Saint Louis University School of Medicine St. Louis, MO
Francis Wade, MD1, David Westrich, MD2, Kavya M. Reddy, MD1, Katie Schroeder, MD1; 1Saint Louis University School of Medicine, St. Louis, MO; 2Saint Louis University, St. Louis, MO
Introduction: Intramural esophageal dissection (IED) is an uncommon condition that typically arises as a complication of instrumentation, foreign body ingestion, or food bolus impaction. It also can occur spontaneously in older patients on anticoagulation. Transesophageal echocardiography (TEE) involves blind placement of an ultrasound probe in the esophagus and can be associated with esophageal dissection. We describe a patient who developed iatrogenic IED from TEE after a recent food bolus impaction.

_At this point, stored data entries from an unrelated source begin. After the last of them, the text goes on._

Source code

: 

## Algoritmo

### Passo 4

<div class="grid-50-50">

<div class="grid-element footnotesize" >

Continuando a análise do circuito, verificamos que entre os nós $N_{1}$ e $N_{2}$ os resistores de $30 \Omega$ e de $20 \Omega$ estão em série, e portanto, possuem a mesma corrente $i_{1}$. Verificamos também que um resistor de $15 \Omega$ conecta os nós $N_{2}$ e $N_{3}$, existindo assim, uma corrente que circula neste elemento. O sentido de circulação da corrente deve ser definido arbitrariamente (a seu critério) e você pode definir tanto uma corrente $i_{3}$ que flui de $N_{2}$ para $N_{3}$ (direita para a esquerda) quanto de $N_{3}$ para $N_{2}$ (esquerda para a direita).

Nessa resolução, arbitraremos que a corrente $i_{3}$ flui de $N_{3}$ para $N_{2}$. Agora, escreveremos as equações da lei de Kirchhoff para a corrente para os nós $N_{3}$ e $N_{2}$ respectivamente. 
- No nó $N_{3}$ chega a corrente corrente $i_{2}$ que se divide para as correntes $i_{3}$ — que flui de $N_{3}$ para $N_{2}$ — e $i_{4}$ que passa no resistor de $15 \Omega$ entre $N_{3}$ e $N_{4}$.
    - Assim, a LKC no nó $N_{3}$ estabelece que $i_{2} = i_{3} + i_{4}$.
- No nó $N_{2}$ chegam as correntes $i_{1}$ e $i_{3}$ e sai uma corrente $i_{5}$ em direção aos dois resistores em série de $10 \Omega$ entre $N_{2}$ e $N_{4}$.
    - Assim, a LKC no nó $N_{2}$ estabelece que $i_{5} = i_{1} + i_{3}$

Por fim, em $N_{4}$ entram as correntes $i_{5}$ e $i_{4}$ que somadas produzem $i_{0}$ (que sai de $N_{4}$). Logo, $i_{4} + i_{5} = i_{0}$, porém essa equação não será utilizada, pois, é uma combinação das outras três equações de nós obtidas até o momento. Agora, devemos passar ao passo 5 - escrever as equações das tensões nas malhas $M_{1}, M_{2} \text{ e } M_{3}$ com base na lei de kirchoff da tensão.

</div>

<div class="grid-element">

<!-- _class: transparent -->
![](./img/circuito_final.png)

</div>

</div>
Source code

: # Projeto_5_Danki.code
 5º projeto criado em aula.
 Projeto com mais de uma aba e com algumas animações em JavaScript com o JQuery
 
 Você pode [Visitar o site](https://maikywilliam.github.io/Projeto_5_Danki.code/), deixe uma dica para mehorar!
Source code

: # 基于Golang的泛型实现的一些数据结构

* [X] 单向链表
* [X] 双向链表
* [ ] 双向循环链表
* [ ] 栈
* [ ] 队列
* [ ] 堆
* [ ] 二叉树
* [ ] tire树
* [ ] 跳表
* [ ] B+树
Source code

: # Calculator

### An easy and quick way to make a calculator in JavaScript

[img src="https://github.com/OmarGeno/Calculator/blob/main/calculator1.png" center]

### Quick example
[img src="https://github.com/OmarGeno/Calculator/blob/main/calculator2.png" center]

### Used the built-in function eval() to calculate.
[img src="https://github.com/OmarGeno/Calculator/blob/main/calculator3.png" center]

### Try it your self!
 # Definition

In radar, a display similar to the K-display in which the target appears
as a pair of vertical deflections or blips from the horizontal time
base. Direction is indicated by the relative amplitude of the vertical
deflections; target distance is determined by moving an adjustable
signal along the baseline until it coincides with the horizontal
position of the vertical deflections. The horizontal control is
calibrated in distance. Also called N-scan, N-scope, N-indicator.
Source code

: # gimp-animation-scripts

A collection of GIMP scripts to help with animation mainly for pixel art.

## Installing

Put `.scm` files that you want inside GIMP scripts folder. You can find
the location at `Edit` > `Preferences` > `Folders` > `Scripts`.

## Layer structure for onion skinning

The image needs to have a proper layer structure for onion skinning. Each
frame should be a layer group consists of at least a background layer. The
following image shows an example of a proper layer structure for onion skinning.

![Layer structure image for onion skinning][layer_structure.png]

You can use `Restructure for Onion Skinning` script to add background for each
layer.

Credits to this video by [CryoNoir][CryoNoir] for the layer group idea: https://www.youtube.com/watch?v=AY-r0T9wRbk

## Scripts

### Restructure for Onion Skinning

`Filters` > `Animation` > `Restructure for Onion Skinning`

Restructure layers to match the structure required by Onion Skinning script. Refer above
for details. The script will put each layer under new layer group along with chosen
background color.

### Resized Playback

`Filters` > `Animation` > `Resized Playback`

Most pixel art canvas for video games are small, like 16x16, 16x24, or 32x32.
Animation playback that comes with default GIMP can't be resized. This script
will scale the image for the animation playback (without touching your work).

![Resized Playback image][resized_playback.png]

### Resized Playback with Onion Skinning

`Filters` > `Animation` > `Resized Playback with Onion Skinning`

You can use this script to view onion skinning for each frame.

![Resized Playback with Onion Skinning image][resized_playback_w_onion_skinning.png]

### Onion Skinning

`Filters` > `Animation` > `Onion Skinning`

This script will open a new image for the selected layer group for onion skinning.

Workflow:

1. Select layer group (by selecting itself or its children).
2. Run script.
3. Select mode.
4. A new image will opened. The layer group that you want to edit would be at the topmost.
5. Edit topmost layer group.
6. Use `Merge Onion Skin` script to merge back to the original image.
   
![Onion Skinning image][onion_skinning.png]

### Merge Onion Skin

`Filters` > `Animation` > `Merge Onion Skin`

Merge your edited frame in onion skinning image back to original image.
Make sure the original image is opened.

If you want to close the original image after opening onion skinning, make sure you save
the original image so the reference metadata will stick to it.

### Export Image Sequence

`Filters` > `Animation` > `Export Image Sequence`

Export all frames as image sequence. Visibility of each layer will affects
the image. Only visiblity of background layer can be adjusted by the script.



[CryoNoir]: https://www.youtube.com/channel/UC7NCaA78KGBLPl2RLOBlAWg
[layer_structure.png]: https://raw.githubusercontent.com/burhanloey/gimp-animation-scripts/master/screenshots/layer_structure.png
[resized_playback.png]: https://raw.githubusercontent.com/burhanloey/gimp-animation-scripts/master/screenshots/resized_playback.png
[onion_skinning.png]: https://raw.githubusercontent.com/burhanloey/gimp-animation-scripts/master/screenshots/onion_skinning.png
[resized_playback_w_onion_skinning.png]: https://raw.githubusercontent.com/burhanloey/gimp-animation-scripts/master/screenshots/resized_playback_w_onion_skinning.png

Methods: A 69-year-old female with gastroesophageal reflux disease, recurrent dysphagia, and coronary artery disease (CAD) was transferred for coronary artery bypass graft (CABG) evaluation due to a non-ST segment elevation myocardial infarction. This occurred one day after an esophagogastroduodenoscopy (EGD) at an outside hospital for food bolus impaction. EGD was notable for the food bolus impacted at the upper esophageal sphincter (UES), concern for occult UES stricture, and grade D esophagitis. The patient underwent urgent CABG along with intraoperative TEE due to the severity of multivessel CAD. Postoperatively she reported dysphagia to pills and some liquids, concerning for esophageal injury from TEE. Esophagram showed a linear lucency dividing the esophageal tract into 2 lumens without transmural contrast extravasation (Image 1). The lumen on the right was 12.6 centimeters with a blind ending. The patient was diagnosed with iatrogenic IED from TEE. She was treated conservatively with nil per os, proton pump inhibitor, and empiric piperacillin and tazobactam. Serial esophagography on days 3 and 7 from diagnosis showed improvement (Image 2) (Image 3). Her diet was advanced, and she was discharged on soft diet with outpatient follow up. Discussion: IED occurs due to traumatic breaks in the mucosa that expand when intraesophageal pressure increases. Our patient’s risk factors for IED include recent food bolus impaction, possible UES stricture, recent endoscopic procedure, and prolonged intraoperative TEE. Our patient’s IED likely was provoked by a break in the mucosa from food bolus impaction exacerbated by instrumentation and increased intraesophageal pressure during TEE. Gastroenterologists should include IED as a differential diagnosis in patients with appropriate risk factors who have odynophagia and/or dysphagia following TEE. Management of IED without perforation is conservative.
Image 1: 12.6 cm right false esophageal lumen with blind ending.
Image 2: Interval improvement of esophageal dissection with partial closure of false lumen.
Image 3: Near complete closure of false esophageal lumen.
Disclosures: Francis Wade indicated no relevant financial relationships. David Westrich indicated no relevant financial relationships. Kavya Reddy indicated no relevant financial relationships. Katie Schroeder: Abbvie – Speaker's Bureau. Janssen – Speaker's Bureau.